* WHAT NEEDS TO BE DONE:
If a record holds a picture, leave the picture out, but write out everything else exactly.

'''

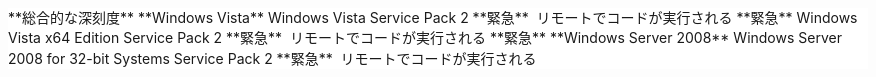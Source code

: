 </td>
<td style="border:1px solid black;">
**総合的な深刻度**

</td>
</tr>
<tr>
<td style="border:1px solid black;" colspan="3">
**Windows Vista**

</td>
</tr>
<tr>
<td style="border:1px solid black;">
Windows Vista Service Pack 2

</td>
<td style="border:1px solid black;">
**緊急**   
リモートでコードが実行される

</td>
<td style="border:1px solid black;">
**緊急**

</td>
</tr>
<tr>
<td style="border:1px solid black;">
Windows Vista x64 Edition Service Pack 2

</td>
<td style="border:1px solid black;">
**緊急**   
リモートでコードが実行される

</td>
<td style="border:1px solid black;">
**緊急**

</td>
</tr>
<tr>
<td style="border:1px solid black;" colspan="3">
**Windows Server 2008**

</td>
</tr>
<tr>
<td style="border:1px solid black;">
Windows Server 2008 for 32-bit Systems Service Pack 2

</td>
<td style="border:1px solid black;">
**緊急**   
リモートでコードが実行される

'''

* FINISHED TASK:
Source code

: </td>
<td style="border:1px solid black;">
**総合的な深刻度**

</td>
</tr>
<tr>
<td style="border:1px solid black;" colspan="3">
**Windows Vista**

</td>
</tr>
<tr>
<td style="border:1px solid black;">
Windows Vista Service Pack 2

</td>
<td style="border:1px solid black;">
**緊急**   
リモートでコードが実行される

</td>
<td style="border:1px solid black;">
**緊急**

</td>
</tr>
<tr>
<td style="border:1px solid black;">
Windows Vista x64 Edition Service Pack 2

</td>
<td style="border:1px solid black;">
**緊急**   
リモートでコードが実行される

</td>
<td style="border:1px solid black;">
**緊急**

</td>
</tr>
<tr>
<td style="border:1px solid black;" colspan="3">
**Windows Server 2008**

</td>
</tr>
<tr>
<td style="border:1px solid black;">
Windows Server 2008 for 32-bit Systems Service Pack 2

</td>
<td style="border:1px solid black;">
**緊急**   
リモートでコードが実行される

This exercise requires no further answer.